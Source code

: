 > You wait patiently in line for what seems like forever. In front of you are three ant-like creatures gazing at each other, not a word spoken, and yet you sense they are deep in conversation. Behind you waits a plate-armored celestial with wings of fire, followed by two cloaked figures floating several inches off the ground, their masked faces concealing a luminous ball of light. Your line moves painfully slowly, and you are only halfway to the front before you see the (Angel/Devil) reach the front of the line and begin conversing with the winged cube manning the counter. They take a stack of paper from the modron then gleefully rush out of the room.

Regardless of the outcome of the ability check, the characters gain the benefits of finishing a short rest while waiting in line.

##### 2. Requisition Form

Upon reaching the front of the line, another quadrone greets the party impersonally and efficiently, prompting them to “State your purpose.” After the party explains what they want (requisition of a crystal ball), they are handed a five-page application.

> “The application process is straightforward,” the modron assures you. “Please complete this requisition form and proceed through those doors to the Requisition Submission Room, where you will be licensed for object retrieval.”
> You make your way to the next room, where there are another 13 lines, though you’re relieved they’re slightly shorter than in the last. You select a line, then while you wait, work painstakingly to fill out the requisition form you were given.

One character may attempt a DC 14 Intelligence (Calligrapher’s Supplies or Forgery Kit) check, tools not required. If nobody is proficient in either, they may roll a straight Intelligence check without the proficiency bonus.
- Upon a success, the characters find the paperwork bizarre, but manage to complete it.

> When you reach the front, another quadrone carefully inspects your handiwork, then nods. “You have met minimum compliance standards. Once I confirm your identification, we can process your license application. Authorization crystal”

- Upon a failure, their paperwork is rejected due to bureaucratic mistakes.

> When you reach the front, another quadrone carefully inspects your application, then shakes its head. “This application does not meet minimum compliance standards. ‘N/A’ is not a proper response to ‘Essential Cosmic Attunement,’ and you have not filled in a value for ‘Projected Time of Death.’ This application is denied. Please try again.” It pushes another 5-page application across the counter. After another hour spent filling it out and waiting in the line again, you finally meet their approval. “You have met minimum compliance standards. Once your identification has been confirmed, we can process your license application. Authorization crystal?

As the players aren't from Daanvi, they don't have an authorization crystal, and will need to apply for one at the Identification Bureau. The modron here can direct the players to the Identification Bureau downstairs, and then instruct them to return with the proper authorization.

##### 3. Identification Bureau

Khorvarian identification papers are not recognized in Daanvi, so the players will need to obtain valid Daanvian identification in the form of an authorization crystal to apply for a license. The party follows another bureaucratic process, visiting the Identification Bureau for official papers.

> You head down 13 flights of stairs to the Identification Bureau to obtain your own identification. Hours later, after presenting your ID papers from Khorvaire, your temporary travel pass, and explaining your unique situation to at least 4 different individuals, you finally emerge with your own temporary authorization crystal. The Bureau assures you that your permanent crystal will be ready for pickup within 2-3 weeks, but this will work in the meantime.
+ + + + +
*EXERCISE:* Copy every line of the listing that contains the word "characters".

*OUTPUT:*
Regardless of the outcome of the ability check, the characters gain the benefits of finishing a short rest while waiting in line.
- Upon a success, the characters find the paperwork bizarre, but manage to complete it.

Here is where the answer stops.